Squeezing the timeline puts an exponential growth demand on the capacity of ticketing infrastructure.
Take a look at the extreme traffic peak one of our customers experienced during a recent mega-blockbuster pre-sale, shown in new users per minute entering the ticketing flow:
And it's not enough to focus on website alone.
Apps are increasingly the driver of online movie ticket booking worldwide, and by one estimate have already outpaced desktop in North America. Any IT strategy needs to reflect this reality.
There are certainly many ways to build performance into a website to try and handle the web traffic load. But the massive demand can crash even an optimized system.
Several leading cinema chains—just like major ticketing platforms Ticketmaster and AXS—have had success by implementing a virtual waiting room.
For Avengers: Endgame, while some online movie ticketing systems were unable to handle the load as their services crashed, Fandango was able to manage the surging traffic volume through the use of a virtual waiting room.
Virtual waiting rooms mitigate the enormous traffic surge to ticketing infrastructure by placing excess visitors into an online queue with customizable queue page.
The best virtual waiting rooms offer native mobile app integration to meet online movie ticketing demand where it is. And they offer a pre-queue option to collect visitors who arrive early, preventing crashes before the sale even starts.

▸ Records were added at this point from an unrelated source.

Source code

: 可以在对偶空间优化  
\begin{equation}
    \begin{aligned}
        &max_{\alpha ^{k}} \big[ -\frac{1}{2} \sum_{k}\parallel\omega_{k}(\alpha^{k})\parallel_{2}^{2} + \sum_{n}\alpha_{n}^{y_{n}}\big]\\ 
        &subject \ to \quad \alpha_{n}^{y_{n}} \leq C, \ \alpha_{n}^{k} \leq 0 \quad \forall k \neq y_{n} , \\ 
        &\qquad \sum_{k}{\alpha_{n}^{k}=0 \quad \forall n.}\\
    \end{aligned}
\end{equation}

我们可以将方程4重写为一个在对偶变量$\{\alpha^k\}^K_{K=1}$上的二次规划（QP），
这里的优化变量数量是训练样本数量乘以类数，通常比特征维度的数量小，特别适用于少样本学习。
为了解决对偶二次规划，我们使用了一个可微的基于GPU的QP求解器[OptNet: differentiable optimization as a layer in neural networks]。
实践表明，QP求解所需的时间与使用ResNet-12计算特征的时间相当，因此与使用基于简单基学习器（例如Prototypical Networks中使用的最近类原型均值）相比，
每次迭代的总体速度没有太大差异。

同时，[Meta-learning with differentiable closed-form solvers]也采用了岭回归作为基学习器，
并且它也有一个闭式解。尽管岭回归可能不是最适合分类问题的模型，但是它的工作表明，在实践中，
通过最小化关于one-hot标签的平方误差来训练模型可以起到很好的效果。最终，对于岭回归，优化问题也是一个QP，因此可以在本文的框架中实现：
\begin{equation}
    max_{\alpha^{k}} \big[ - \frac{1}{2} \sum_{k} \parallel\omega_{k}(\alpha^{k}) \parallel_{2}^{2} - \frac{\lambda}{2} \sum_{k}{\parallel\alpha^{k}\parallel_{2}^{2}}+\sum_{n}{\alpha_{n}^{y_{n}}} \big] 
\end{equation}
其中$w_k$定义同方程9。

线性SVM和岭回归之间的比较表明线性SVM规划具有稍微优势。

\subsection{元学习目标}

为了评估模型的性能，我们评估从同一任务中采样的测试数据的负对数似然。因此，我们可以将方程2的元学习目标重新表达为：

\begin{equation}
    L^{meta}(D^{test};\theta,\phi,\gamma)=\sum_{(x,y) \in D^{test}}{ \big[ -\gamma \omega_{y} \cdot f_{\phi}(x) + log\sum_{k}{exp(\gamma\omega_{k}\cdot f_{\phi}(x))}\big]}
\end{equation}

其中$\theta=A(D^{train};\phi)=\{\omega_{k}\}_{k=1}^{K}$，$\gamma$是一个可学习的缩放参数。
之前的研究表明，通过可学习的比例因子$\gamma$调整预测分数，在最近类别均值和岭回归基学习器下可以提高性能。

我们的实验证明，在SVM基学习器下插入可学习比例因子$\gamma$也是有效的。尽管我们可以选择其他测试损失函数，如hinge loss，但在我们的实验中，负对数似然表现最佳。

Managing traffic inflow to the entire customer journey has the added benefit of making sure payment gateways and other external bottlenecks don’t become overloaded.
As Charli Bregnballe, CTO of Danish online movie ticket service Kino, puts it, without their use of a virtual waiting room:
“The site would crash every time during presales, resulting in a huge loss of revenue. We scaled up the servers quite a lot, which was extremely expensive, and it didn’t help. Plus, it didn’t ensure that our integrated ticketing and payment systems wouldn’t crash. If we don’t use a virtual waiting room, we cannot run presales for blockbusters like Star Wars and Fifty Shades of Grey. It’s a business necessity.”
Record-breaking blockbusters are around the corner
As the short-lived Short Head tells us, we should already be looking ahead to the next movies poised to challenge Avengers: Endgame.
Disney has a major lineup of remakes and sequels coming up this summer, including Aladdin, Toy Story 4, and The Lion King.
Looking ahead, the studio has also announced Avatar and Star Wars sequels to be released each year from 2021 through 2027.
These are just a few mega-blockbusters poised to break new revenue and attendance records at theaters around the world. And along with them will come exponential demand on online movie ticket booking.
After Avengers: Endgame, are you doing whatever it takes to prevent your ticketing system from crashing?